-- Provided data --
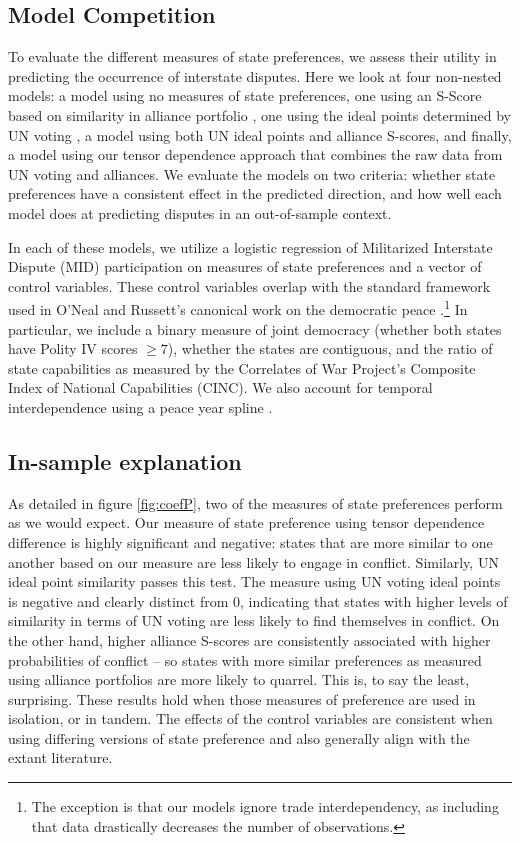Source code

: \subsection*{Model Competition}

To evaluate the different measures of state preferences, we assess their utility in predicting the occurrence of interstate disputes. Here we look at four non-nested models: a model using no measures of state preferences, one using an S-Score based on similarity in alliance portfolio \citep{signorino:ritter:1999}, one using the ideal points determined by UN voting \citep{bailey:etal:2015}, a model using both UN ideal points and alliance S-scores, and finally, a model using our tensor dependence approach that combines the raw data from UN voting and alliances. We evaluate the models on two criteria: whether state preferences have a consistent effect in the predicted direction, and how well each model does at predicting disputes in an out-of-sample context.

In each of these models, we utilize a logistic regression of Militarized Interstate Dispute (MID) participation on measures of state preferences and a vector of control variables. These control variables overlap with the standard framework used in O'Neal and Russett's canonical work on the democratic peace \citep{oneal:russett:1997}.\footnote{The exception is that our models ignore trade interdependency, as including that data drastically decreases the number of observations.} In particular, we include a binary measure of joint democracy (whether both states have Polity IV scores $\geq 7$), whether the states are contiguous, and the ratio of state capabilities as measured by the Correlates of War Project's Composite Index of National Capabilities (CINC). We also account for temporal interdependence using a peace year spline \citep{carter:signorino:2010}. 

\subsection*{In-sample explanation}

As detailed in figure \ref{fig:coefP}, two of the measures of state preferences perform as we would expect. Our measure of state preference using tensor dependence difference is highly significant and negative: states that are more similar to one another based on our measure are less likely to engage in conflict. Similarly, UN ideal point similarity passes this test. The measure using UN voting ideal points is negative and clearly distinct from $0$, indicating that states with higher levels of similarity in terms of UN voting are less likely to find themselves in conflict. On the other hand, higher alliance S-scores are consistently associated with higher probabilities of conflict -- so states with more similar preferences as measured using alliance portfolios are more likely to quarrel. This is, to say the least, surprising. These results hold when those measures of preference are used in isolation, or in tandem. The effects of the control variables are consistent when using differing versions of state preference and also generally align with the extant literature.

-- Exercise prompt --
Starting with the first line of the data, transcribe every line exactly through the one containing "To evaluate the". No pictures go in.

-- Answer to the problem --
Source code

: \subsection*{Model Competition}

To evaluate the different measures of state preferences, we assess their utility in predicting the occurrence of interstate disputes. Here we look at four non-nested models: a model using no measures of state preferences, one using an S-Score based on similarity in alliance portfolio \citep{signorino:ritter:1999}, one using the ideal points determined by UN voting \citep{bailey:etal:2015}, a model using both UN ideal points and alliance S-scores, and finally, a model using our tensor dependence approach that combines the raw data from UN voting and alliances. We evaluate the models on two criteria: whether state preferences have a consistent effect in the predicted direction, and how well each model does at predicting disputes in an out-of-sample context.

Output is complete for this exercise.